**Your objective**
Exactly the lines from the start of the data through the line containing "Sure it is." should be output, with both ends kept and nothing added.

**Extracted data**
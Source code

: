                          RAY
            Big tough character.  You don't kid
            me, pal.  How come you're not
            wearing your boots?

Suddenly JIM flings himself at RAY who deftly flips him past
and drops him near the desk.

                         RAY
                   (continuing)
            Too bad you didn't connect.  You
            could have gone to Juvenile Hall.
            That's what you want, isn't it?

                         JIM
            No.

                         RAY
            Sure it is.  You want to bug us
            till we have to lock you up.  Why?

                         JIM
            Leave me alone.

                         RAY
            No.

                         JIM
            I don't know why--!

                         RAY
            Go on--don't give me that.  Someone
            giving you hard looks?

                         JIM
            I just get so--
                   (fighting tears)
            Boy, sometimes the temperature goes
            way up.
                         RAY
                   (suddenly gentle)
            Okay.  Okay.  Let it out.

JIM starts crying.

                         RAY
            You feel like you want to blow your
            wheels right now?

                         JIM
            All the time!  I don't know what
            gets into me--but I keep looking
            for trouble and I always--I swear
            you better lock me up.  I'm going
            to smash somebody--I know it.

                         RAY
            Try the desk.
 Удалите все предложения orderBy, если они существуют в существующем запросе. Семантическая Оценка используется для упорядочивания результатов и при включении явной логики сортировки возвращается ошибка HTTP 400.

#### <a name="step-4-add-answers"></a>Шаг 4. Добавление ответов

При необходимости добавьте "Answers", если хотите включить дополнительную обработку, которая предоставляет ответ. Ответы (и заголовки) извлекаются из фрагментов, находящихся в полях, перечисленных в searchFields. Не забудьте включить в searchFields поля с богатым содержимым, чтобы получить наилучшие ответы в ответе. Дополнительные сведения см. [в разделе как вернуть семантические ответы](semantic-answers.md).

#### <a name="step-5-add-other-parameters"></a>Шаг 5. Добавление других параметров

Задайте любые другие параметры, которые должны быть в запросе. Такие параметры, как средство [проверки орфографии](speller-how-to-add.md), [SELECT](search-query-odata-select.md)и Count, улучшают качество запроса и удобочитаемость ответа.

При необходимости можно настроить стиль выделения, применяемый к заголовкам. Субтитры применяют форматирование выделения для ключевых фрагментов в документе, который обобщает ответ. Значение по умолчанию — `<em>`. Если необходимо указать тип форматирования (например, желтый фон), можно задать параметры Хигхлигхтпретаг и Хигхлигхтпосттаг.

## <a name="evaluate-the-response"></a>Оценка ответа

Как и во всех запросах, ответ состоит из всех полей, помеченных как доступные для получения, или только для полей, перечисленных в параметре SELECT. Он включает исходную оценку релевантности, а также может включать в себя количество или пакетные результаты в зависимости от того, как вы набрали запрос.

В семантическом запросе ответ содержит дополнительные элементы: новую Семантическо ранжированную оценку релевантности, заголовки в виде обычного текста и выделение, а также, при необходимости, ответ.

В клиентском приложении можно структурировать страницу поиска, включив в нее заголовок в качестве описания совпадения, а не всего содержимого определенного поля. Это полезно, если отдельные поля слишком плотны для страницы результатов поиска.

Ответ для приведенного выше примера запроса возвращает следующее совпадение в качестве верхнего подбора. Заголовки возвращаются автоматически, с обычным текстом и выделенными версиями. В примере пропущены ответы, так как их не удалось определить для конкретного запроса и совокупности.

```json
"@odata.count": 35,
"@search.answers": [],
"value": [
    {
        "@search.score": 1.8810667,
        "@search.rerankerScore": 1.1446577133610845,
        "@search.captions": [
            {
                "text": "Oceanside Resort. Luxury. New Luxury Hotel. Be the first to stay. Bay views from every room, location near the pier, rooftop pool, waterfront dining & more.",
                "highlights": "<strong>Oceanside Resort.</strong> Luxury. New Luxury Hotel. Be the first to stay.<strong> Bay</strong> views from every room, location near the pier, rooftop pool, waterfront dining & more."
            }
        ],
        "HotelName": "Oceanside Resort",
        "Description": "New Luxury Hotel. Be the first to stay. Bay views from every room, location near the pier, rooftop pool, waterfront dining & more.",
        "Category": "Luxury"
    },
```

**Exercise response**
Source code

:                          RAY
            Big tough character.  You don't kid
            me, pal.  How come you're not
            wearing your boots?

Suddenly JIM flings himself at RAY who deftly flips him past
and drops him near the desk.

                         RAY
                   (continuing)
            Too bad you didn't connect.  You
            could have gone to Juvenile Hall.
            That's what you want, isn't it?

                         JIM
            No.

                         RAY
            Sure it is.  You want to bug us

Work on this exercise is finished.